# Exercise instructions:
When the line containing "removed risk, only" appears in the data below, begin copying there and stop only after the line containing "decision, not a".

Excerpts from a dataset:
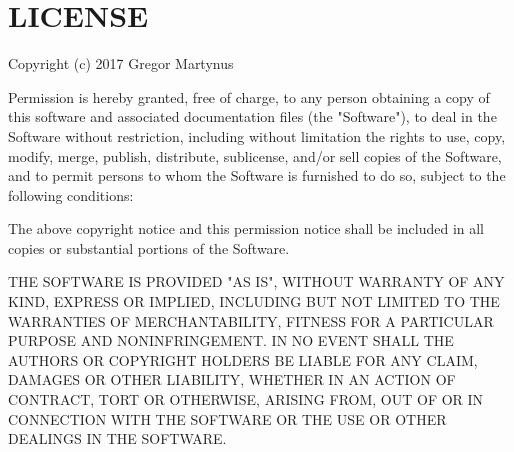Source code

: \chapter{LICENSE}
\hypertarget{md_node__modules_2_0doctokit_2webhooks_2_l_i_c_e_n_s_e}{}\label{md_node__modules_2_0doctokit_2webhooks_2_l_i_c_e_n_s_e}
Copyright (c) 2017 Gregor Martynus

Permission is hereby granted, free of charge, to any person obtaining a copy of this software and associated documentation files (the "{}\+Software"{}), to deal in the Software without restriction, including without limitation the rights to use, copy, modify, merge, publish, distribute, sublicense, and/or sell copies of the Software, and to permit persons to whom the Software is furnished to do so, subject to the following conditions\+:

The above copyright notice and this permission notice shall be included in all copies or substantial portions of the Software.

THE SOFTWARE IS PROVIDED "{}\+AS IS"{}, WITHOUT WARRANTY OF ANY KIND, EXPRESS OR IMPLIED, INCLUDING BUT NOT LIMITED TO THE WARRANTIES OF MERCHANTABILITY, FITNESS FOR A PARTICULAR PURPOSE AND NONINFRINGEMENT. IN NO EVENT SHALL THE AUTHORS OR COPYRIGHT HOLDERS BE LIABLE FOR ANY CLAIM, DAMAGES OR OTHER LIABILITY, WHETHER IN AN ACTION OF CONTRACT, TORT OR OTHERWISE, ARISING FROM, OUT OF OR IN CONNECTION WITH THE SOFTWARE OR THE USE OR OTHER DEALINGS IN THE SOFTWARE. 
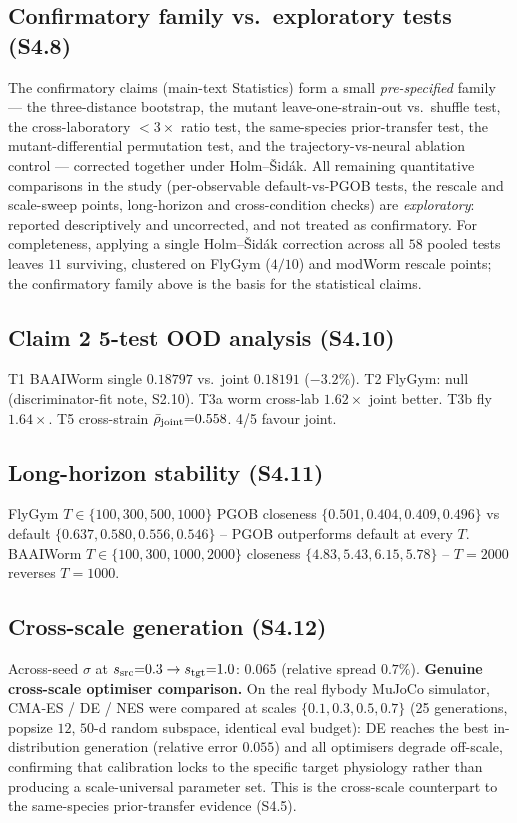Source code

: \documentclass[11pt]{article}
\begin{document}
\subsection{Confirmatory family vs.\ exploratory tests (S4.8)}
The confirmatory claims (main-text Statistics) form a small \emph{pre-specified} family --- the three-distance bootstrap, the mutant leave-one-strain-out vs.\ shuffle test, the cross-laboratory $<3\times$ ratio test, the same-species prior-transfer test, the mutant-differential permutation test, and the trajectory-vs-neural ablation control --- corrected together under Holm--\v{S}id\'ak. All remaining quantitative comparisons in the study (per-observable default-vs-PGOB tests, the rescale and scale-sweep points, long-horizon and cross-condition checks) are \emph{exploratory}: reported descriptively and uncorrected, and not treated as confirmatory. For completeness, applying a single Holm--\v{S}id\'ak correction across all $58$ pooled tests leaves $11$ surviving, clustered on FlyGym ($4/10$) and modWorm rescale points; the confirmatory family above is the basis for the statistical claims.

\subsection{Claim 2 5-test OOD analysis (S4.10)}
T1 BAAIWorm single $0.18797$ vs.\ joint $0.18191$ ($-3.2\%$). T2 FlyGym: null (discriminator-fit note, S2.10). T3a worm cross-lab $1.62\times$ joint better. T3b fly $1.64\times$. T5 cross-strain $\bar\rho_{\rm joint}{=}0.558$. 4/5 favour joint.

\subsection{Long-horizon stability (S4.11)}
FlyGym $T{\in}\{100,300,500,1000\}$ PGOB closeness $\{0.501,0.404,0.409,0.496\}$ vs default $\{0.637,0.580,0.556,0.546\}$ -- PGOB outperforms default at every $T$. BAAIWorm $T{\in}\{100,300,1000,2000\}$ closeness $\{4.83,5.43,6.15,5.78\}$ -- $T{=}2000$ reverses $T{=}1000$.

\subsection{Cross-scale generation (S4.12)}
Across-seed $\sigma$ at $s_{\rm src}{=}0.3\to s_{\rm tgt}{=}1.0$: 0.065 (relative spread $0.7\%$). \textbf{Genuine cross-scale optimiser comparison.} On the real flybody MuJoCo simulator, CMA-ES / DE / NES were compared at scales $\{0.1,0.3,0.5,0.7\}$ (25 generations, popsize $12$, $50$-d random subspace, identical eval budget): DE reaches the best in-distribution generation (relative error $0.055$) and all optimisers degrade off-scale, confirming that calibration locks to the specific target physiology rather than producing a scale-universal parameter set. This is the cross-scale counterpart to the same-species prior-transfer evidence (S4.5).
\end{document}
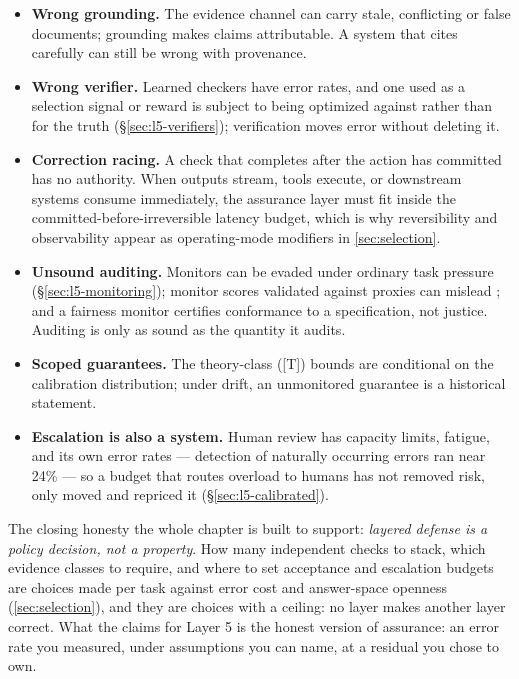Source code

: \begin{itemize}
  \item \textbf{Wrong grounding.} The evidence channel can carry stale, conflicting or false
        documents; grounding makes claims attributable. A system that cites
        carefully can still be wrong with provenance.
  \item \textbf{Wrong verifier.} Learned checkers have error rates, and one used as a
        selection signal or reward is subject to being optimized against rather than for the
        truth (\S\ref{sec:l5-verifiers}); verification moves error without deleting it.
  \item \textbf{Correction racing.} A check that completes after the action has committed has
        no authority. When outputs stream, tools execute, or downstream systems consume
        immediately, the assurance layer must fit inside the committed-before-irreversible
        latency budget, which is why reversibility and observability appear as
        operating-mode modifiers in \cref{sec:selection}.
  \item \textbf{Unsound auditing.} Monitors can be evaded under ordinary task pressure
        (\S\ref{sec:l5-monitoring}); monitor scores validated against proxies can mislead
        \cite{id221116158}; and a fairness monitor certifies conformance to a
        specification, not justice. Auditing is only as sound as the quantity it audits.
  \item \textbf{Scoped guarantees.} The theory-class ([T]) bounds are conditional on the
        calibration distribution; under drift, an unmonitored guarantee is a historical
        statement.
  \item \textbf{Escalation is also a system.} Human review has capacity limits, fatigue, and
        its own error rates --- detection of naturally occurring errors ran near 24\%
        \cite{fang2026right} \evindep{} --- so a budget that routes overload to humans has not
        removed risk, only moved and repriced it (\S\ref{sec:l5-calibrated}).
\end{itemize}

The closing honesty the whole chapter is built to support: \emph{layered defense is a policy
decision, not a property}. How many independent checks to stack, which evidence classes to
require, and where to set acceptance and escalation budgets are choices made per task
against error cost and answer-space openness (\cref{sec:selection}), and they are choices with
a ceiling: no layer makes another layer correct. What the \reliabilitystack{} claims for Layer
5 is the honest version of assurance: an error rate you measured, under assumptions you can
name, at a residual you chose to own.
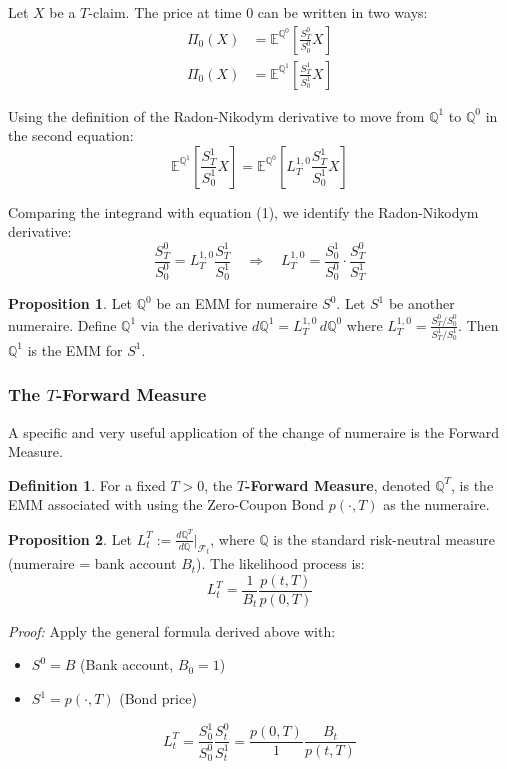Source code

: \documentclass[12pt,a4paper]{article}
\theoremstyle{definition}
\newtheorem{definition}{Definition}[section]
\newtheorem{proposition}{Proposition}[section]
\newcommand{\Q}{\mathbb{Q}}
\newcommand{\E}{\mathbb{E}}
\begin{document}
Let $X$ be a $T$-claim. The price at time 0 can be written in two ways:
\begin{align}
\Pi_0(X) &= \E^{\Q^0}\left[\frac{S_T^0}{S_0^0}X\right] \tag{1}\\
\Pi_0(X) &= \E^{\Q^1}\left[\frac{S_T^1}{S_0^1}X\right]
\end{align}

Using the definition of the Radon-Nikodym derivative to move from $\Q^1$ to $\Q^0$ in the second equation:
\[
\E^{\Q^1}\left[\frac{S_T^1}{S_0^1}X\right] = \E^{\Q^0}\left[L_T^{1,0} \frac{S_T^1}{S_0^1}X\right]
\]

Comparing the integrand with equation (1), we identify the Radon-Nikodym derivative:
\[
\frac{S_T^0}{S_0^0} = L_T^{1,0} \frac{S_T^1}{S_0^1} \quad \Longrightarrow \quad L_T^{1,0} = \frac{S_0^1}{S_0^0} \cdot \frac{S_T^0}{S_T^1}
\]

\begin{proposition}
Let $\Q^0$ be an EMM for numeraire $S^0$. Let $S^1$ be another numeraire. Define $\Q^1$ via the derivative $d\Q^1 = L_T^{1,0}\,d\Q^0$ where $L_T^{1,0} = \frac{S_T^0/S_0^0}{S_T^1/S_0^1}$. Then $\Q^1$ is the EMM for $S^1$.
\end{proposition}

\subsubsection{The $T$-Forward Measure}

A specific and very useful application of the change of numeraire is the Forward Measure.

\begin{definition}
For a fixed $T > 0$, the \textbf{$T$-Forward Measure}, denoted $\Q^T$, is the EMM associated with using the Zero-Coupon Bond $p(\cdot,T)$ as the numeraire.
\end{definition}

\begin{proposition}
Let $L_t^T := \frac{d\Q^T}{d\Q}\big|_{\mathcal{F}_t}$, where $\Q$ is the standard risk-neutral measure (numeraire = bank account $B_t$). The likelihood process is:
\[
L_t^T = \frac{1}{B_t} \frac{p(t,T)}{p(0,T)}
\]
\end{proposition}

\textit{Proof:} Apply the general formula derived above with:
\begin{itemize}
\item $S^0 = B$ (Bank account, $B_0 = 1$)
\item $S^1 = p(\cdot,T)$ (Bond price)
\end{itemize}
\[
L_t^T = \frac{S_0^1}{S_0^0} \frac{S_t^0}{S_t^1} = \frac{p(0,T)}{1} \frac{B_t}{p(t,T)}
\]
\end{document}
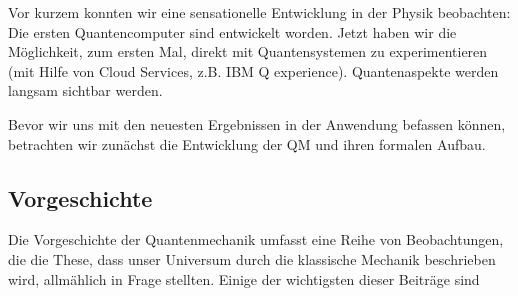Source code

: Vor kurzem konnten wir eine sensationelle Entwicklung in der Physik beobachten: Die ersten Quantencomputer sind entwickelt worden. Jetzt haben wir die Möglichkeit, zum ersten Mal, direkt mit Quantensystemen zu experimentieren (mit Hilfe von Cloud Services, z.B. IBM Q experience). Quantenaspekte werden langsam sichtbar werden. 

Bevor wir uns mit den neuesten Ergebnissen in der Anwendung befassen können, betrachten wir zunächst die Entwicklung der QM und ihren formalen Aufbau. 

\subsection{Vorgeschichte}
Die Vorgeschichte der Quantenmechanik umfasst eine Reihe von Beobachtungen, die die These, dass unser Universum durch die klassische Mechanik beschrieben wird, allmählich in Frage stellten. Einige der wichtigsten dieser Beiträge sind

# Response to this exercise:
        removed risk, only moved and repriced it (\S\ref{sec:l5-calibrated}).
\end{itemize}

The closing honesty the whole chapter is built to support: \emph{layered defense is a policy
decision, not a property}. How many independent checks to stack, which evidence classes to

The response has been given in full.